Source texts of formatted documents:
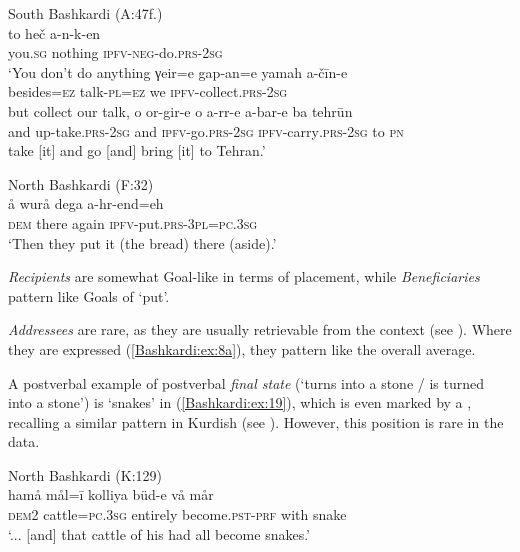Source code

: \documentclass[output=paper,colorlinks,citecolor=brown]{langscibook}
\begin{document}
\ea\label{Bashkardi:ex:17}
South Bashkardi (A:47f.) \\
\ea\label{Bashkardi:ex:17a}
\gll to heč a-n-k-en \\
you\textsc{.sg} nothing \textsc{ipfv-neg-}do\textsc{.prs}\textsc{-2sg}  \\
\glt  `You don't do anything
\ex\label{Bashkardi:ex:17b}
\gll γeir=e gap-an=e yamah a-čīn-e \\
besides\textsc{=ez} talk\textsc{-pl}\textsc{=ez} we \textsc{ipfv-}collect\textsc{.prs}\textsc{-2sg} \\
\glt but collect our talk,
\ex\label{Bashkardi:ex:17c}
\gll o or-gir-e {\hspace{7cm}} o a-rr-e a-bar-e ba tehrūn \\
and up-take\textsc{.prs}\textsc{-2sg} {} and \textsc{ipfv-}go\textsc{.prs}\textsc{-2sg} \textsc{ipfv-}carry\textsc{.prs}\textsc{-2sg} to \textsc{pn} \\
\glt take [it] and go [and] bring [it] to Tehran.'
\z
\z

\ea\label{Bashkardi:ex:18} 
North Bashkardi (F:32) \\
\gll å wurå dega a-hr-end=eh \\
\textsc{dem} there again \textsc{ipfv-}put\textsc{.prs-3pl}\textsc{=pc.3sg} \\
\glt `Then they put it (the bread) there (aside).'
\z

\emph{Recipients} are somewhat Goal-like in terms of placement, while \emph{Beneficiaries} pattern like Goals of `put'.

\emph{Addressees} are rare, as they are usually retrievable from the context (see ). Where they are expressed (\ref{Bashkardi:ex:8a}), they pattern like the overall average.

A postverbal example of postverbal \emph{final state} (`turns into a stone / is turned into a stone') is `snakes' in (\ref{Bashkardi:ex:19}), which is even marked by a , recalling a similar pattern in Kurdish (see \citealt{Haig2022PostPredicateCon}). However, this position is rare in the data.

\ea\label{Bashkardi:ex:19}
North Bashkardi (K:129) \\
\gll hamå mål=ī kolliya büd-e vå mår \\
\textsc{dem2} cattle\textsc{=pc.3sg} entirely become\textsc{.pst-prf} with snake \\
\glt `... [and] that cattle of his had all become snakes.'
\z
\end{document}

What to work on: Would you copy the records word for word, without any of their pictures?

Completed exercise:
Source code

: \documentclass[output=paper,colorlinks,citecolor=brown]{langscibook}
\begin{document}
\ea\label{Bashkardi:ex:17}
South Bashkardi (A:47f.) \\
\ea\label{Bashkardi:ex:17a}
\gll to heč a-n-k-en \\
you\textsc{.sg} nothing \textsc{ipfv-neg-}do\textsc{.prs}\textsc{-2sg}  \\
\glt  `You don't do anything
\ex\label{Bashkardi:ex:17b}
\gll γeir=e gap-an=e yamah a-čīn-e \\
besides\textsc{=ez} talk\textsc{-pl}\textsc{=ez} we \textsc{ipfv-}collect\textsc{.prs}\textsc{-2sg} \\
\glt but collect our talk,
\ex\label{Bashkardi:ex:17c}
\gll o or-gir-e {\hspace{7cm}} o a-rr-e a-bar-e ba tehrūn \\
and up-take\textsc{.prs}\textsc{-2sg} {} and \textsc{ipfv-}go\textsc{.prs}\textsc{-2sg} \textsc{ipfv-}carry\textsc{.prs}\textsc{-2sg} to \textsc{pn} \\
\glt take [it] and go [and] bring [it] to Tehran.'
\z
\z

\ea\label{Bashkardi:ex:18} 
North Bashkardi (F:32) \\
\gll å wurå dega a-hr-end=eh \\
\textsc{dem} there again \textsc{ipfv-}put\textsc{.prs-3pl}\textsc{=pc.3sg} \\
\glt `Then they put it (the bread) there (aside).'
\z

\emph{Recipients} are somewhat Goal-like in terms of placement, while \emph{Beneficiaries} pattern like Goals of `put'.

\emph{Addressees} are rare, as they are usually retrievable from the context (see ). Where they are expressed (\ref{Bashkardi:ex:8a}), they pattern like the overall average.

A postverbal example of postverbal \emph{final state} (`turns into a stone / is turned into a stone') is `snakes' in (\ref{Bashkardi:ex:19}), which is even marked by a , recalling a similar pattern in Kurdish (see \citealt{Haig2022PostPredicateCon}). However, this position is rare in the data.

\ea\label{Bashkardi:ex:19}
North Bashkardi (K:129) \\
\gll hamå mål=ī kolliya büd-e vå mår \\
\textsc{dem2} cattle\textsc{=pc.3sg} entirely become\textsc{.pst-prf} with snake \\
\glt `... [and] that cattle of his had all become snakes.'
\z
\end{document}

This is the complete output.